In the first year of this project, the research team will develop a disaggregate charging demand model from the vehicle travel data in the NHTS. The timing of vehicle charging in the year 1 model is intended to reflect charging behavior with increased PEV market penetration but in the absence of pricing or policy constraints and thus will be considered the “unmanaged charging scenarios”.  This charging demand model will allow the research team to address the following research questions:

  1. What is the expected time-resolved daily electricity demand from electric vehicle charging in New England and New York given different PEV penetration rates?
  2. How is the time-specific electricity demand for vehicle charging impacted by different levels of daytime, away-from-home PEV charging and levels of charging infrastructure availability?

The research team will also incorporate solar generation into an existing, hourly electric dispatch model for New England and New York and run the dispatch model using baseline electricity demand for the region plus the time-resolved charging demand described above.  Dispatch modeling in year 1 will be conducted using only an electric-power sector GHG cap-and-trade constraint modeled on the RGGI program.  Output from the electric grid dispatch model will enable the research team to answer the following research question:

  1. How does unmanaged PEV charging impact the costs and GHG emissions for the NY and New England electric power system given solar generating capacity and different PEV penetration levels with various charging scenarios?

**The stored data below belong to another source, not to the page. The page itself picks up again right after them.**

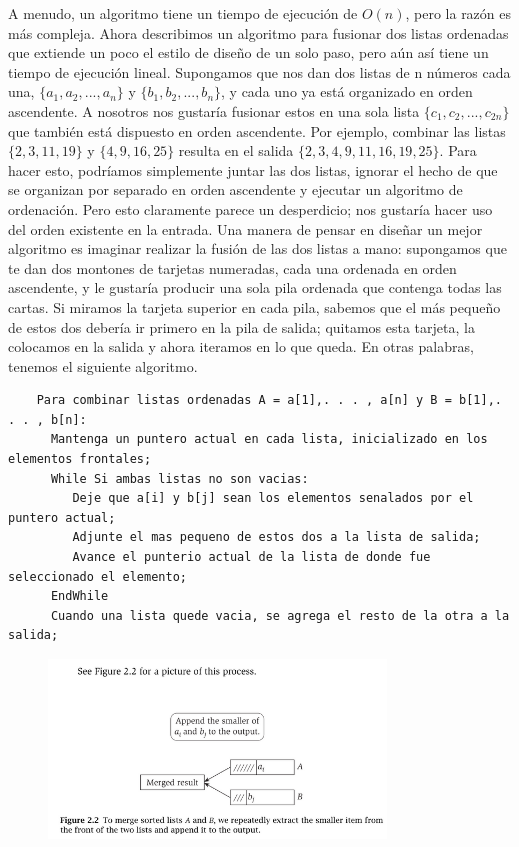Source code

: \documentclass[a4paper, 12pt]{book}
\begin{document}
A menudo, un algoritmo tiene un tiempo de ejecución de $O(n)$, pero la razón es más compleja. Ahora describimos un algoritmo para fusionar dos listas ordenadas que extiende un poco el estilo de diseño de un solo paso, pero aún así tiene un tiempo de ejecución lineal. Supongamos que nos dan dos listas de n números cada una, $ \{a_1, a_2,. . . , a_n\}$ y $\{b_1, b_2,. . . , b_n\}$, y cada uno ya está organizado en orden ascendente. A nosotros nos gustaría fusionar estos en una sola lista $\{c_1, c_2,. . . , c_{2n}\}$ que también está dispuesto en orden ascendente. Por ejemplo, combinar las listas $\{2, 3, 11, 19\}$ y $\{4, 9, 16, 25\}$ resulta en el salida $\{2, 3, 4, 9, 11, 16, 19, 25\}$. Para hacer esto, podríamos simplemente juntar las dos listas, ignorar el hecho de que se organizan por separado en orden ascendente y ejecutar un algoritmo de ordenación. Pero esto claramente parece un desperdicio; nos gustaría hacer uso del orden existente en la entrada. Una manera de pensar en diseñar un mejor algoritmo es imaginar realizar la fusión de las dos listas a mano: supongamos que te dan dos montones de tarjetas numeradas, cada una ordenada en orden ascendente, y le gustaría producir una sola pila ordenada que contenga todas las cartas. Si miramos la tarjeta superior en cada pila, sabemos que el más pequeño de estos dos debería ir primero en la pila de salida; quitamos esta tarjeta, la colocamos en la salida y ahora iteramos en lo que queda. En otras palabras, tenemos el siguiente algoritmo.\\

\begin{lstlisting}
	Para combinar listas ordenadas A = a[1],. . . , a[n] y B = b[1],. . . , b[n]:
      Mantenga un puntero actual en cada lista, inicializado en los elementos frontales;
      While Si ambas listas no son vacias:
         Deje que a[i] y b[j] sean los elementos senalados por el puntero actual;
         Adjunte el mas pequeno de estos dos a la lista de salida;
         Avance el punterio actual de la lista de donde fue seleccionado el elemento;
      EndWhile
      Cuando una lista quede vacia, se agrega el resto de la otra a la salida;
\end{lstlisting}



\begin{figure}[h] 
  \centering
    \includegraphics[width=0.8\textwidth]{Imagenes-Seccion2/fig2_2_real.PNG}
\end{figure}
\end{document}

Output measures will include the total cost of electricity generation, the marginal cost of electricity generation (which is a reasonable proxy for wholesale electricity prices), and the cost of complying with GHG cap-and-trade relative to a baseline with only home-based charging of PEVs.

In year 2 of the project, the modeling will be expanded to include optimization of the timing of vehicle charging endogenously in the dispatch model, subject to the constraint that all vehicles are charged in a manner compatible with the user’s travel needs.  Modeling in year 2 will also incorporate a representation of a multi-sector GHG cap-and-trade program covering both the transportation and electric power sectors and enable the research team to answer the following research questions:

  1. How does managed PEV charging impact the electric power generation and marginal costs as well as the GHG emissions for different levels of PEV penetration and different levels of solar generating capacity?
  2. How does a single-sector versus multi-sector cap-and-trade system affect the costs of complying with GHG caps?

Funding: In 2019, the preliminary scenarios described above are supported by the National Center for Sustainable Transportation (NCST), a USDOT UTC program at the University of California Davis as well as a grant from the Social Science and Humanities Research Council of Canada to the Joint Clean Climate Transport Research Partnership (JCCTRP) at UMAQ.  Part of this work forms the basis of the Master’s thesis of Ms. Sarah Howerter.